You should check what BLAS library your numpy is linked to, and also make sure that the library has been compiled appropriately for your machine. On my machine the numpy I install via pip comes with a copy of OpenBLAS that thinks my machine has a Prescott CPU. This prevents it from using AVX instructions. So if I install default numpy from pip on my machine, it runs 2-3x slower than it should.
Another problem is that OpenBLAS might be launching more threads than it should. This seems especially common in containers.
Finally, the efficiency of parallelism very much depends on batch-size. On small batches, the matrices are small and the per-update routines such as the Adam optimiser take more of the time.
I usually disable multi-threading and train on a single core, because this is the most efficient (in the sense of dollars-for-work) --- I then have more models training as separate processes (usually on separate GCE VMs).
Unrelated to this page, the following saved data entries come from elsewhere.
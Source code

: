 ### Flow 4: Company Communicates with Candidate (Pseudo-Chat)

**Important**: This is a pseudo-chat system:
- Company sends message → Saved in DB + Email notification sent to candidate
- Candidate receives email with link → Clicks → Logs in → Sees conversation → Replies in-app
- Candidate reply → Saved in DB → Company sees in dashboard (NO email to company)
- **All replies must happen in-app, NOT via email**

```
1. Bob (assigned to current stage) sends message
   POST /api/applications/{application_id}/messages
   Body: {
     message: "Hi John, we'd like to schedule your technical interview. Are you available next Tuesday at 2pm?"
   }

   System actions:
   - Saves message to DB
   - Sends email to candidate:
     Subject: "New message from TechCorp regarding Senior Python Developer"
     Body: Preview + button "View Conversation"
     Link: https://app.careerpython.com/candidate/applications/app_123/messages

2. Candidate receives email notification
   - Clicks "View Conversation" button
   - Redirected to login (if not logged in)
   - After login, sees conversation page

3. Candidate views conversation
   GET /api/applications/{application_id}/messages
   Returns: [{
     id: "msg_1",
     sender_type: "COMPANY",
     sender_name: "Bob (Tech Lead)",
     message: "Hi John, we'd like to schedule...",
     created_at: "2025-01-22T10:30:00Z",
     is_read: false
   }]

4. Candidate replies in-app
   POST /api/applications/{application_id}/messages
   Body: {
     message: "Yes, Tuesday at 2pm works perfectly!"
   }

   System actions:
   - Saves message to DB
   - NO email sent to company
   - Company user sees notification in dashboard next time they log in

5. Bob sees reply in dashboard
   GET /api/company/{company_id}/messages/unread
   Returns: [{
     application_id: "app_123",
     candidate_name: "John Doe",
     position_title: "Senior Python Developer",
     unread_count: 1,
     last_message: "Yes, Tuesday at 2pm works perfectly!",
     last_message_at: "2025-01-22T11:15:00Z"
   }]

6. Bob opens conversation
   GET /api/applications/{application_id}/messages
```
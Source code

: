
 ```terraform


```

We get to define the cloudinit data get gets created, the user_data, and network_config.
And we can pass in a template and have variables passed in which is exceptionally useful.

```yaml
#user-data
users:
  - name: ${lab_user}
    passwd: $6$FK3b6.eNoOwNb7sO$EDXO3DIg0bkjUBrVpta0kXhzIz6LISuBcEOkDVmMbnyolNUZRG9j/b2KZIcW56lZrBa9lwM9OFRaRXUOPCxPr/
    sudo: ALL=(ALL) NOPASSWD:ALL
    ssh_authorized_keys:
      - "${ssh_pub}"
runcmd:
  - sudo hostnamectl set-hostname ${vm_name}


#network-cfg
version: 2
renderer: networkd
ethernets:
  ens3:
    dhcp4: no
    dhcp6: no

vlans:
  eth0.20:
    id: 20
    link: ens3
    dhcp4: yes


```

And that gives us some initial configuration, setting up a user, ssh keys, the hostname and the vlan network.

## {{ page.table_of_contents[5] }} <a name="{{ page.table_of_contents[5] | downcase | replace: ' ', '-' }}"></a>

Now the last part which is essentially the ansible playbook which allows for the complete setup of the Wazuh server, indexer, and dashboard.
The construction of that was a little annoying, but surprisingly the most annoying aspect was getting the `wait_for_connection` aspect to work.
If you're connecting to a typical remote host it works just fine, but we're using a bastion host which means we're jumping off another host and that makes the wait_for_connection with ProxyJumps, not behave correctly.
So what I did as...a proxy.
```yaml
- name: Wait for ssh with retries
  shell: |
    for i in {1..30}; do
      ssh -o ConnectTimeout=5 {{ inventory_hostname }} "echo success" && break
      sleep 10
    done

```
When writing spaCy I haven't assumed that the goal is to use lots of cores. The goal is efficiency. It's not a virtue to use your whole machine to perform the same work that could be done on a single core. A lot of papers are very misleading in this respect. For instance, it might feel satisfying to launch 12 training processes across a cloud and optimize using an asynchronous SGD strategy such as Hogwild!. This is an efficient way to burn up a bunch of energy, but doesn't necessarily train your models any faster: using Adam and smaller batch sizes, training is more stable and often reaches the same accuracy in many fewer iterations. Similarly, we can make the network larger so the machines get their workout...But why? The goal is to train the model. Multiplying a bunch of matrices is a means, not an end.
The problem I've been most concerned with is the terrible BLAS linkage situation. This will be much improved in v2.1, as we'll be bringing our own OpenBLAS kernel. The kernel will be single-threaded by default.
A simple thing to try if you suspect your BLAS is bad is to try installing numpy using conda. That will give you a copy linked against intel's MKL library.